Terroir, vinho e identidade: uma equação que tem tudo a ver com a diversidade cultural da humanidade
por Marina Regis Cavicchioli*
O vinho tem sido, ao longo de sua história, importante fator simbólico legitimador de identidades por vincular-se a determinadas culturas, o que o insere em contextos de discussões políticas mais amplas. Pode parecer surpreendente, mas é isso mesmo.
Um dos exemplos relaciona-se às atualíssimas discussões sobre a preocupação em preservar as diversidades culturais e identitárias, que levou a Unesco a aprovar, em 20 de outubro de 2005, com ampla maioria, a Convenção sobre proteção e promoção da diversidade de expressões culturais.

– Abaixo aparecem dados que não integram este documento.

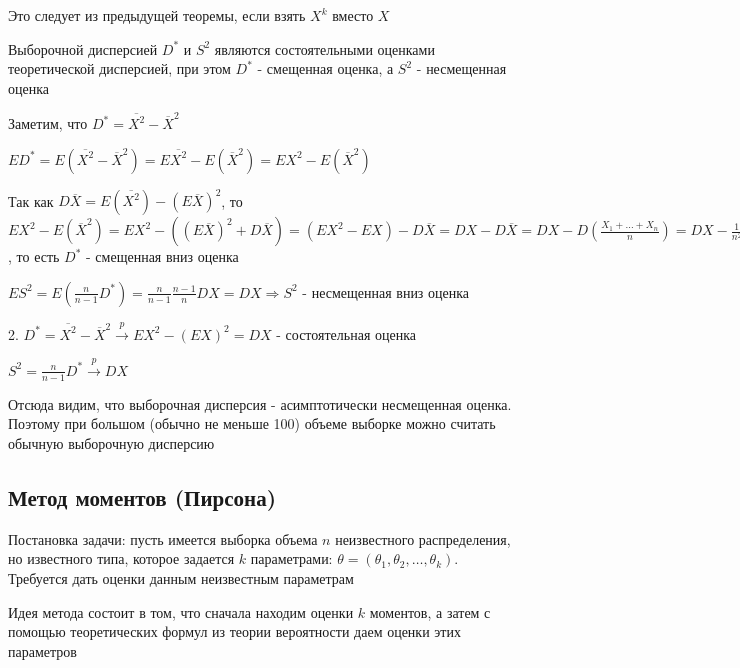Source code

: \documentclass[12pt]{article}
\begin{document}
Это следует из предыдущей теоремы, если взять $X^k$ вместо $X$

\begin{MyTheorem}
    \Ths Выборочной дисперсией $D^*$ и $S^2$ являются состоятельными оценками теоретической дисперсией, при этом $D^*$ - смещенная оценка, а
    $S^2$ - несмещенная оценка
\end{MyTheorem}

\begin{MyProof}
    Заметим, что $D^* = \overline{X^2} - \overline{X}^2$

    $E D^* = E(\overline{X^2} - \overline{X}^2) = E\overline{X^2} - E (\overline{X}^2) = 
    E X^2 - E (\overline{X}^2)$

    Так как $D \overline{X} = E(\overline{X^2}) - (E \overline{X})^2$, то $E X^2 - E (\overline{X}^2) = 
    E X^2 - ((E\overline{X})^2 + D\overline{X}) = (E X^2 - EX) - D\overline{X} = D X - D \overline{X} = D X - D \left(\frac{X_1 + \dots + X_n}{n}\right) = 
    DX - \frac{1}{n^2} \sum_{i = 1}^n D X_i = DX - \frac{1}{n^2} n D X_1 = DX - \frac{1}{n} DX = \frac{n - 1}{n} DX$, то есть $D^*$ - смещенная вниз оценка

    $E S^2 = E(\frac{n}{n - 1} D^*) = \frac{n}{n - 1} \frac{n - 1}{n} DX = DX \Longrightarrow S^2$ - несмещенная вниз оценка 

    2. $D^* = \overline{X^2} - \overline{X}^2 \overset{p}{\longrightarrow} E X^2 - (E X)^2 = DX$ - состоятельная оценка

    $S^2 = \frac{n}{n - 1} D^* \overset{p}{\longrightarrow} DX$
\end{MyProof}

\Nota Отсюда видим, что выборочная дисперсия - асимптотически несмещенная оценка. Поэтому при большом (обычно не меньше 100) объеме выборке можно
считать обычную выборочную дисперсию

\subsection{Метод моментов (Пирсона)}

Постановка задачи: пусть имеется выборка объема $n$ неизвестного распределения, но известного типа,
которое задается $k$ параметрами: $\theta = (\theta_1, \theta_2, \dots, \theta_k)$. Требуется дать оценки данным
неизвестным параметрам

Идея метода состоит в том, что сначала находим оценки $k$ моментов, а затем с помощью теоретических формул
из теории вероятности даем оценки этих параметров
\end{document}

Na mesma semana ocorreu, em Nova Iorque, uma reunião internacional organizada pela International Cultural Property Society (Sociedade Internacional sobre Propriedade Cultural) para discutir quais são os interesses envolvidos, quem se beneficiaria com a nova regulamentação e como isso afetaria o patrimônio cultural em todo o mundo. Em uma atmosfera interdisciplinar de discussão aberta, foram reunidos vinte especialistas de diversas partes do mundo. Participaram, entre outros, renomados atuantes na Unesco, como os juristas australianos Patrick OKeefe e Lyndel Prott, estudiosos do direito da propriedade cultural, como o canadense Robert Paterson, o veterano patrimonialista britânico David Lowenthal, e, como representante da América Latina, o estudioso brasileiro Pedro Paulo A. Funari.
A preservação do terroir como um patrimônio cultural foi o tema abordado no coquetel de abertura. O terroir, considerado o principal fator pelo qual uma casta possa, em locais distintos, dar vinhos tão diferentes, é tradicionalmente definido como o conjunto de fatores ambientais que caracterizam um vinhedo. Em outras palavras: o solo, sua estrutura, sua exposição ao sol, vento e chuva, sua orientação geográfica, sua topografia, o clima, e o micro-clima que lhe está associado.

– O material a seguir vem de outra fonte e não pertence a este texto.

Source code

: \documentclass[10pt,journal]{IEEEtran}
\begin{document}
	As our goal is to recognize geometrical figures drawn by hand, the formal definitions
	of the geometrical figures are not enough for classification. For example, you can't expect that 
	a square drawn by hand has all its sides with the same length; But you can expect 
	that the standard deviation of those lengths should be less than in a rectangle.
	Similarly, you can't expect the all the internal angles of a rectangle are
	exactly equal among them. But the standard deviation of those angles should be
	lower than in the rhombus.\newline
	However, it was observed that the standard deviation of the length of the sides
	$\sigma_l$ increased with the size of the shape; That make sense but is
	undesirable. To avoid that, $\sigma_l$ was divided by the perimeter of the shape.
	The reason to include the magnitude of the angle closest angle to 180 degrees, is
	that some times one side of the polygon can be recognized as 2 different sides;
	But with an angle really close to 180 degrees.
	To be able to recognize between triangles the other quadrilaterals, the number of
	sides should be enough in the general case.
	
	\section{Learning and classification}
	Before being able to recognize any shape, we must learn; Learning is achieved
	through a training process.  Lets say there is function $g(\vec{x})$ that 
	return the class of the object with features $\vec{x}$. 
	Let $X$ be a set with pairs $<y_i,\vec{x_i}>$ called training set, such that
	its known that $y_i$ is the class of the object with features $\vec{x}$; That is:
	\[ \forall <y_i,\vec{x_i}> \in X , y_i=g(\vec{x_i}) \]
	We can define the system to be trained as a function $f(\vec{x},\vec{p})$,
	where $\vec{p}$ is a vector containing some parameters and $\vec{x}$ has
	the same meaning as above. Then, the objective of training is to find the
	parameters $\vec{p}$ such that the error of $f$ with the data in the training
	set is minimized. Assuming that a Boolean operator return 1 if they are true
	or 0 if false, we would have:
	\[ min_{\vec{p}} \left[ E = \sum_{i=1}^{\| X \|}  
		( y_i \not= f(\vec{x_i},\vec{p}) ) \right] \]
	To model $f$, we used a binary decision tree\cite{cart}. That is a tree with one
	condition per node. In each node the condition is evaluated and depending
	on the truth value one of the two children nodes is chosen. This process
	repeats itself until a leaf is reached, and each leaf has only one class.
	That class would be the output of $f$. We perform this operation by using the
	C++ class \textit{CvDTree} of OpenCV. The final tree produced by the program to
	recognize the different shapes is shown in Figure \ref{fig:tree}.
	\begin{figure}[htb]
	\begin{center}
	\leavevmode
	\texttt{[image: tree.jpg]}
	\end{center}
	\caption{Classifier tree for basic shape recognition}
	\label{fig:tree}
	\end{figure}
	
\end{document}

Em um primeiro momento, nos parece estranho pensar uma discussão sobre terroir no contexto de uma reunião sobre a diversidade cultural. Mas, pensando bem, o sentido terroir, proposto na ocasião, amplia o conceito tradicional, englobando o conjunto de relações humanas e identitárias que estariam vinculadas àqueles pequenos pedaços de terra.
Características de produção, desde a forma de plantio da uva, o tratamento, a colheita e a elaboração de vinhos - geralmente com produções bem pequenas - foram fatores relevantes na elaboração deste conceito. Todavia, a própria organização da vida cotidiana das pessoas que vivem ao redor destes diferentes terroirs, as relações culturais e simbólicas que têm com o vinho, também foram levados em conta.

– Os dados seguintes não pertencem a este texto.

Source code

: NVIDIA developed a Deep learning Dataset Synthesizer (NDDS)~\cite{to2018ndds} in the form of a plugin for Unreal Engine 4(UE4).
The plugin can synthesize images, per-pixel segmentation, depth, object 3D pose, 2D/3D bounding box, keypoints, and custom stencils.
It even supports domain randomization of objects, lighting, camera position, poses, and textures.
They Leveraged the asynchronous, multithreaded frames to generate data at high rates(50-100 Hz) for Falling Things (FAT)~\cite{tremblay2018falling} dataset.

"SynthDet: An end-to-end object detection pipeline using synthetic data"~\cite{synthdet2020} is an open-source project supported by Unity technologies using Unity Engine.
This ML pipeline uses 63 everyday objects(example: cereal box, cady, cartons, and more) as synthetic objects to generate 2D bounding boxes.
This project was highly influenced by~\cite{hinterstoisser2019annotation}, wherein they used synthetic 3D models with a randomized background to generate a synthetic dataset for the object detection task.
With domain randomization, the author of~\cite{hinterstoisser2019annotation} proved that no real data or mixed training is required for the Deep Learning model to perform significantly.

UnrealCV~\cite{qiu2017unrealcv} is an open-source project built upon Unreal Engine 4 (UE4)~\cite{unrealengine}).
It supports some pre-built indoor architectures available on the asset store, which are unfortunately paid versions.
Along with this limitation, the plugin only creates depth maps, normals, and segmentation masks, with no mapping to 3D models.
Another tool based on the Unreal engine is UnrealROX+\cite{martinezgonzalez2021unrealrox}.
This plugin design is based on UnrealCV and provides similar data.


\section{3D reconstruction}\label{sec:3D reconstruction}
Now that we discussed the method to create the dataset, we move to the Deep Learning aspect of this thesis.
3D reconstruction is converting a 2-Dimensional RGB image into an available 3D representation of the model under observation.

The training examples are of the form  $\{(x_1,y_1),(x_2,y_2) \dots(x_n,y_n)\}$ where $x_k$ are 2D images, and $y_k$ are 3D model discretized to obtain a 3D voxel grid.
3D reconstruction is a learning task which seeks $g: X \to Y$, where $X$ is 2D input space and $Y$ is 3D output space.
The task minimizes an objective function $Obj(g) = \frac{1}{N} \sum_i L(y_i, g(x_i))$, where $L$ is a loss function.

O terroir, como um conceito cultural e identitário, considera que, nestas regiões, a maior parte das pessoas vive para a produção dos vinhos, que para elas não é uma simples mercadoria, mas uma obra de arte, da qual participam e se orgulham. Terroir, vinho e identidade: uma equação que tem tudo a ver com a diversidade cultural da humanidade. A produção destes vinhos é parte da cultura local e está relacionado com a identificação que estas pessoas possuem com sua região e seu país.
Este é o motivo pelo qual podemos compreender o tratamento dado pela resistência francesa aos vinhos durante a Segunda Guerra Mundial. As garrafas foram um tesouro bem protegido e escondido dos alemães. Obviamente o sentido de preservação não consistia apenas em conservar um bem material, mas o símbolo de uma identidade, de um orgulho nacional. Não entregá-lo era, em certa medida, poupar a própria alma dos franceses, ou ao menos daqueles grupos que se vinculavam culturalmente aos terroirs.
Talvez por este motivo, a idéia apresentada na reunião tenha sido a de que somente os países europeus possuíssem terroirs, pois, apenas no Velho Mundo, essa identidade cultural vinculada ao terroir é tão forte. Essa idéia criou polêmicas e não foi defendida pela maioria. Nos parece um certo exclusivismo europeu. Todavia, não podemos deixar de pensar que considerar o lado cultural e identitário do terroir seja algo muito interessante. Até mesmo porque inserir estas discussões em contextos históricos, intelectuais e políticos nos lembra que esta não é a primeira, nem a última vez, que o vinho, vinculado a identidades, se torna questão de Estado. Cabe lembrar que a bebida foi tema de um desentendimento de conseqüências políticas, em 1999, quando o presidente do Irã faria uma visita de Estado à França. O presidente, por causa da lei Islâmica, que proíbe o consumo de bebidas alcoólicas, afirmou que no jantar oficial não só não beberia vinho, como também não se sentaria à mesa se este fosse servido. As autoridades francesas disseram que um jantar daqueles sem vinho não seria possível. O jantar foi cancelado e como o protocolo exigia que uma visita de Estado incluisse um banquete de Estado, o encontro das autoridades foi rebaixado para visita oficial. Neste caso, vemos a mesma bebida, com simbolismos muito diversos: proibida ou cortejada de acordo com a identificação de cada povo.
Como pudemos perceber, as identidades, ainda que nos últimos tempos fluídas e plurais, são fatores de influências sobre decisões políticas e econômicas, que conduziram as relações no passado e condicionam as relações no presente, atuando, também, no mercado financeiro. Compreendê-las, significa, muitas vezes, compreender políticas públicas e relações culturais e históricas, que atingem a todos nós, de forma direta, como sujeitos de uma identidade, ou indireta, como consumidores de vinho.
*Historiadora e Arqueóloga, pesquisadora do NEE-UNICAMP e estudiosa da História do Vinho.